By now, forecasters have come to terms with the fact that nobody could have foreseen 2020. The pandemic disrupted every reliable statistic, leaving experts with nothing more than economic fairy dust to bring make sense out of policy and bring the year into control.
But, going into our current year, we have all the indicative data to assess outcomes. Persistent inflation, rising interest rates, manufacturing backlog, slowing GDP — flashing signs all around. Easy peasy right? Not so fast.
In reality, there is little agreement on anything except for the fact that we may be heading into a recession. We can’t even tell at this point if the contraction will be mild or severe.
In a recent CBC article, BMO’s chief economist Douglas Porter summed up this predictive dilemma for the current year, calling 2023 “a very odd cycle.” The same article acknowledged that “the economy is awash in contradiction and the data are quite noisy.”
Automotive indicators from last year provide a perfect example of these inconsistencies. New car sales volume was down in 2022. DesRosiers Automotive Consultants estimates there were 1.49 million cars sold in 2022 — a decline of about 9 percent from 2021, and the lowest numbers since 2009. But dealer revenue and profits were up, driven by higher margin per car and part sales. Some automakers even reported record incomes in some quarters.
Aftermarket part sales fared even better.
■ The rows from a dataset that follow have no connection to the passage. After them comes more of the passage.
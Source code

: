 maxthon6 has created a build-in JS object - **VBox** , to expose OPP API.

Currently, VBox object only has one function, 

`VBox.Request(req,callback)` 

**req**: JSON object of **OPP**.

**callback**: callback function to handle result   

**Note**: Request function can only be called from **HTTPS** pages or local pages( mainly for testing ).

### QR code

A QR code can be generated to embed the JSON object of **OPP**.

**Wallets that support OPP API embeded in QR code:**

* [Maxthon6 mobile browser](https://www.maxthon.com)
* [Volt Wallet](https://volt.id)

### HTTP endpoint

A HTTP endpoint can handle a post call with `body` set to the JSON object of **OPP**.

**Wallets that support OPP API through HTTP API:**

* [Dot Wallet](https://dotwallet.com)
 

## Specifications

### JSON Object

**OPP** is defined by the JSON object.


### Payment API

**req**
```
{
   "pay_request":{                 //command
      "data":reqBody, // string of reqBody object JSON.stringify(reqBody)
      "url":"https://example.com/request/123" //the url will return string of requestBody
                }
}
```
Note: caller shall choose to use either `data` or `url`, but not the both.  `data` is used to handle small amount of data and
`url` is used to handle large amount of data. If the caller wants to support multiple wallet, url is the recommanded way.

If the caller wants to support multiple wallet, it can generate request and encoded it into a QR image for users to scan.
Monthly year-over-year revenue results (released by Statistics Canada, up to October 2022; annual results not available as of writing) from Canadian automotive parts, tires and accessories stores show consistent double-digit growth between 2021 and 2022. Yes, part prices went up dramatically in 2022 on the back of inflation but the YoY increases were significantly higher – indicating either more volume or profit.
Will these opposing trends continue into 2023? Will the Canadian automotive industry — specifically the aftermarket — continue to make money, despite the increasingly shaky fundamentals? Or will this be a year of pervasive reckoning?
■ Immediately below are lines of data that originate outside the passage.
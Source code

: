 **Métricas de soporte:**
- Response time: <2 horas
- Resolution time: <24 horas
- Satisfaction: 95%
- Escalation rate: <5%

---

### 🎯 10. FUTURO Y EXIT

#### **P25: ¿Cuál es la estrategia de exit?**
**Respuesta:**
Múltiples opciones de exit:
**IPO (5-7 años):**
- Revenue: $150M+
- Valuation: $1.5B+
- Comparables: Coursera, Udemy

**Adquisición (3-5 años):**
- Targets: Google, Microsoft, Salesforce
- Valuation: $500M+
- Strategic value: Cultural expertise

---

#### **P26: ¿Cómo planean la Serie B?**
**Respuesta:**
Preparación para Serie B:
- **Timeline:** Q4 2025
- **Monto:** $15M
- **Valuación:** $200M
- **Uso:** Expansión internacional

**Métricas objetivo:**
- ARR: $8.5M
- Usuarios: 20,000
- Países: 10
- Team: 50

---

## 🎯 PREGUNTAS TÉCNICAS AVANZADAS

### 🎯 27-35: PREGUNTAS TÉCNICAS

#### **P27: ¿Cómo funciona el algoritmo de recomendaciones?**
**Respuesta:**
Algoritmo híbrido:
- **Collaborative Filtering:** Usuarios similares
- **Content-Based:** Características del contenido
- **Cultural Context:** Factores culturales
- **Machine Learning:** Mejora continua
Here are my thoughts on how the aftermarket may shape up this year.
Aftermarket growth will slow down
This may sound like bad news, but it isn’t when you put it in context. We do not have full 2022 numbers yet (as of writing), but 10-month results from auto parts retailers suggest that annual growth was between 10 and 12 per cent. This was another year of high growth, coming out of the lows of 2020. A three-peat is unlikely.
Recent economic data point to a slowing economy as high interest rates start to weigh down on consumer spending. It will have some impact on discretionary repairs. Inflation will also likely normalize to around four to five per cent, which will dampen the pace of price hikes. Both these factors will impact aftermarket revenue.
On the flip side, new car sales will remain depressed on the back of supply issues and soaring prices, despite far more stable inventory. Even used car sales are expected to flounder in 2023, despite falling prices. Less vehicles added in a recessionary environment is typically compounded by unemployment and low vehicle usage. That will not be the case this year.
Despite the tech layoffs and tightening real estate, job vacancies remain high – hovering around the million mark, according to Statistics Canada. People may not be commuting as much but U.S. data (in absence of Canadian numbers) from 2022 indicate that annual kilometres are growing at a healthy pace. All these factors imply that the car parc will continue to age and operate normally, and will need repair and maintenance services, leading to steady demand for auto shop services.
Based on these counter-indications, I expect the Canadian aftermarket to grow at about six to seven per cent in 2023.
Operating costs will continue to rise
Both wages and labour shortages have continued to intensify since the pandemic. The projected recession may seem like a relief to businesses — at least from the perspective of labour availability — but operators may be in for more rude surprises.
Industries, such as the aftermarket, with a high rate of hourly wage workers will continue to face hiring challenges. Deep-pocketed businesses will outcompete smaller ones with more attractive salaries and benefits. Compound that with higher operating costs, thanks to current interest rates and prohibitive cost of goods, and you get a looming profit killer.
Competition will intensify
This may seem like a cliché but hear me out. In a tight market, companies bring out the usual playbook — promotions, price wars etc. We saw truly little of that in the last couple of years, but with supplies and costs stabilizing, we will inch closer to normalcy. If demand drops dramatically, we might even see some rollbacks and heavy discounting in the latter half of the year.
But the competitive arsenal will be different in 2023 — a trend that will only intensify in the next few years. What will separate winners from losers this year will be the speed and agility of market action. The pandemic and supply chain crisis fast-tracked aftermarket suppliers, distributors, and retailers into digitization.
Competitors who are consistently ahead in this market are leveraging e-commerce, data, and automation to their advantage. They are getting faster and nimbler with their product, pricing, and placement strategies to take more targeted and frequent actions. As markets tighten, these recent investments will continue to broaden the gap between more traditionally inclined businesses in 2023 and beyond.
Kumar Saha is Toronto-based vice president (U.S.)/Managing Director (Canada) of global automotive data firm Eucon. He has been advising the North American automotive industry for over a decade and is a frequent conference speaker and media commentator.